*WORK REQUEST*
Would you retype the listing word for word, skipping its pictures?
--- INFORMATION SHOWN Enclosed Below ---
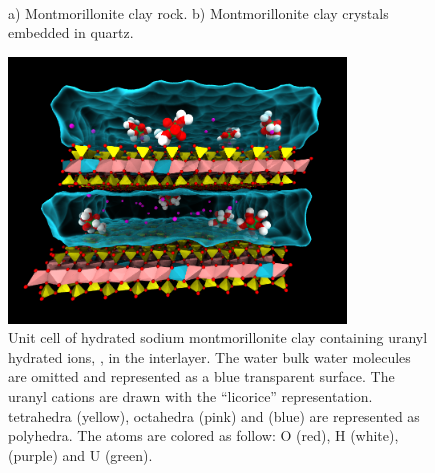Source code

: \begin{figure}
     \centering
     \\
     \caption[Montmorillonite clay minerals]{a) Montmorillonite clay rock. b) Montmorillonite 
clay crystals embedded in quartz.\cite{MMT_mac1,MMT_mac2}}
     \label{clay}
\end{figure}


\begin{figure}
     \centering
         \includegraphics[width=0.8\textwidth]{images/clay} 
        \caption[Hydrated montmorillonite clay containing uranyl cations]{Unit cell of hydrated 
sodium montmorillonite clay containing uranyl hydrated ions, , in the 
interlayer. The water bulk water molecules are omitted and represented as a blue transparent 
surface. The uranyl cations are drawn with the ``licorice'' representation.  tetrahedra 
(yellow),  octahedra (pink) and  (blue) are represented as polyhedra. The atoms 
are colored as follow: O (red), H (white),  (purple) and U (green). }
        \label{clay2}
\end{figure}

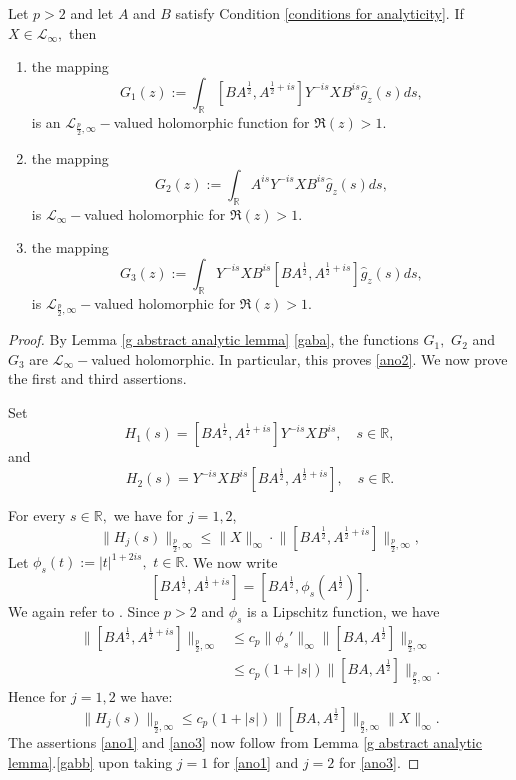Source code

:     \begin{lem}\label{another analytic lemma} 
        Let $p>2$ and let $A$ and $B$ satisfy Condition \ref{conditions for analyticity}. If $X\in\mathcal{L}_{\infty},$ then
        \begin{enumerate}[{\rm (i)}]
            \item\label{ano1} the mapping
                $$G_1(z) := \int_{\mathbb{R}}[BA^{\frac12},A^{\frac12+is}]Y^{-is}XB^{is}\hat{g}_z(s)ds,$$
                is an $\mathcal{L}_{\frac{p}{2},\infty}-$valued holomorphic function for $\Re(z)>1.$
            \item\label{ano2} the mapping
                $$G_2(z) := \int_{\mathbb{R}}A^{is}Y^{-is}XB^{is}\hat{g}_z(s)ds,$$
                is $\mathcal{L}_{\infty}-$valued holomorphic for $\Re(z)>1.$
            \item\label{ano3} the mapping
                $$G_3(z) := \int_{\mathbb{R}}Y^{-is}XB^{is}[BA^{\frac12},A^{\frac12+is}]\hat{g}_z(s)ds,$$
                is $\mathcal{L}_{\frac{p}{2},\infty}-$valued holomorphic for $\Re(z)>1.$
        \end{enumerate}
    \end{lem}
    \begin{proof} 
        By Lemma \ref{g abstract analytic lemma} \eqref{gaba}, the functions $G_1,$ $G_2$ and $G_3$ are $\mathcal{L}_{\infty}-$valued holomorphic. 
        In particular, this proves \eqref{ano2}. We now prove the first and third assertions.

        Set
        $$H_1(s)=[BA^{\frac12},A^{\frac12+is}]Y^{-is}XB^{is},\quad s\in\mathbb{R},$$
        and
        $$H_2(s)=Y^{-is}XB^{is}[BA^{\frac12},A^{\frac12+is}],\quad s\in\mathbb{R}.$$

        For every $s\in\mathbb{R},$ we have for $j = 1,2$,
        $$\Big\|H_j(s)\Big\|_{\frac{p}{2},\infty}\leq\|X\|_{\infty}\cdot\Big\|[BA^{\frac12},A^{\frac12+is}]\Big\|_{\frac{p}{2},\infty},$$
        Let $\phi_s(t) := |t|^{1+2is},$ $t\in\mathbb{R}.$ We now write
        $$[BA^{\frac12},A^{\frac12+is}]=[BA^{\frac12},\phi_s(A^{\frac12})].$$
        We again refer to \cite{PS-acta}. Since $p > 2$ and $\phi_s$ is a Lipschitz function, we have
        \begin{align*}
            \|[BA^{\frac12},A^{\frac12+is}]\|_{\frac{p}{2},\infty} &\leq c_p\|\phi_s'\|_{\infty}\|[BA,A^{\frac12}]\|_{\frac{p}{2},\infty}\\
                                                                   &\leq c_p(1+|s|)\|[BA,A^{\frac12}]\|_{\frac{p}{2},\infty}.
        \end{align*}
        Hence for $j = 1,2$ we have:
        $$\|H_j(s)\|_{\frac{p}{2},\infty}\leq c_p(1+|s|)\|[BA,A^{\frac12}]\|_{\frac{p}{2},\infty}\|X\|_{\infty}.$$
        The assertions \eqref{ano1} and \eqref{ano3} now follow from Lemma \ref{g abstract analytic lemma}.\eqref{gabb}
        upon taking $j=1$ for \eqref{ano1} and $j=2$ for \eqref{ano3}.
    \end{proof}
--- End of Enclosed INFORMATION SHOWN ---
*EXERCISE RESPONSE*
Source code

: \begin{figure}
     \centering
     \\
     \caption[Montmorillonite clay minerals]{a) Montmorillonite clay rock. b) Montmorillonite 
clay crystals embedded in quartz.\cite{MMT_mac1,MMT_mac2}}
     \label{clay}
\end{figure}


\begin{figure}
     \centering
         \includegraphics[width=0.8\textwidth]{images/clay} 
        \caption[Hydrated montmorillonite clay containing uranyl cations]{Unit cell of hydrated 
sodium montmorillonite clay containing uranyl hydrated ions, , in the 
interlayer. The water bulk water molecules are omitted and represented as a blue transparent 
surface. The uranyl cations are drawn with the ``licorice'' representation.  tetrahedra 
(yellow),  octahedra (pink) and  (blue) are represented as polyhedra. The atoms 
are colored as follow: O (red), H (white),  (purple) and U (green). }
        \label{clay2}
\end{figure}

Source code

:     \begin{lem}\label{another analytic lemma} 
        Let $p>2$ and let $A$ and $B$ satisfy Condition \ref{conditions for analyticity}. If $X\in\mathcal{L}_{\infty},$ then
        \begin{enumerate}[{\rm (i)}]
            \item\label{ano1} the mapping
                $$G_1(z) := \int_{\mathbb{R}}[BA^{\frac12},A^{\frac12+is}]Y^{-is}XB^{is}\hat{g}_z(s)ds,$$
                is an $\mathcal{L}_{\frac{p}{2},\infty}-$valued holomorphic function for $\Re(z)>1.$
            \item\label{ano2} the mapping
                $$G_2(z) := \int_{\mathbb{R}}A^{is}Y^{-is}XB^{is}\hat{g}_z(s)ds,$$
                is $\mathcal{L}_{\infty}-$valued holomorphic for $\Re(z)>1.$
            \item\label{ano3} the mapping
                $$G_3(z) := \int_{\mathbb{R}}Y^{-is}XB^{is}[BA^{\frac12},A^{\frac12+is}]\hat{g}_z(s)ds,$$
                is $\mathcal{L}_{\frac{p}{2},\infty}-$valued holomorphic for $\Re(z)>1.$
        \end{enumerate}
    \end{lem}
    \begin{proof} 
        By Lemma \ref{g abstract analytic lemma} \eqref{gaba}, the functions $G_1,$ $G_2$ and $G_3$ are $\mathcal{L}_{\infty}-$valued holomorphic. 
        In particular, this proves \eqref{ano2}. We now prove the first and third assertions.

        Set
        $$H_1(s)=[BA^{\frac12},A^{\frac12+is}]Y^{-is}XB^{is},\quad s\in\mathbb{R},$$
        and
        $$H_2(s)=Y^{-is}XB^{is}[BA^{\frac12},A^{\frac12+is}],\quad s\in\mathbb{R}.$$

        For every $s\in\mathbb{R},$ we have for $j = 1,2$,
        $$\Big\|H_j(s)\Big\|_{\frac{p}{2},\infty}\leq\|X\|_{\infty}\cdot\Big\|[BA^{\frac12},A^{\frac12+is}]\Big\|_{\frac{p}{2},\infty},$$
        Let $\phi_s(t) := |t|^{1+2is},$ $t\in\mathbb{R}.$ We now write
        $$[BA^{\frac12},A^{\frac12+is}]=[BA^{\frac12},\phi_s(A^{\frac12})].$$
        We again refer to \cite{PS-acta}. Since $p > 2$ and $\phi_s$ is a Lipschitz function, we have
        \begin{align*}
            \|[BA^{\frac12},A^{\frac12+is}]\|_{\frac{p}{2},\infty} &\leq c_p\|\phi_s'\|_{\infty}\|[BA,A^{\frac12}]\|_{\frac{p}{2},\infty}\\
                                                                   &\leq c_p(1+|s|)\|[BA,A^{\frac12}]\|_{\frac{p}{2},\infty}.
        \end{align*}
        Hence for $j = 1,2$ we have:
        $$\|H_j(s)\|_{\frac{p}{2},\infty}\leq c_p(1+|s|)\|[BA,A^{\frac12}]\|_{\frac{p}{2},\infty}\|X\|_{\infty}.$$
        The assertions \eqref{ano1} and \eqref{ano3} now follow from Lemma \ref{g abstract analytic lemma}.\eqref{gabb}
        upon taking $j=1$ for \eqref{ano1} and $j=2$ for \eqref{ano3}.
    \end{proof}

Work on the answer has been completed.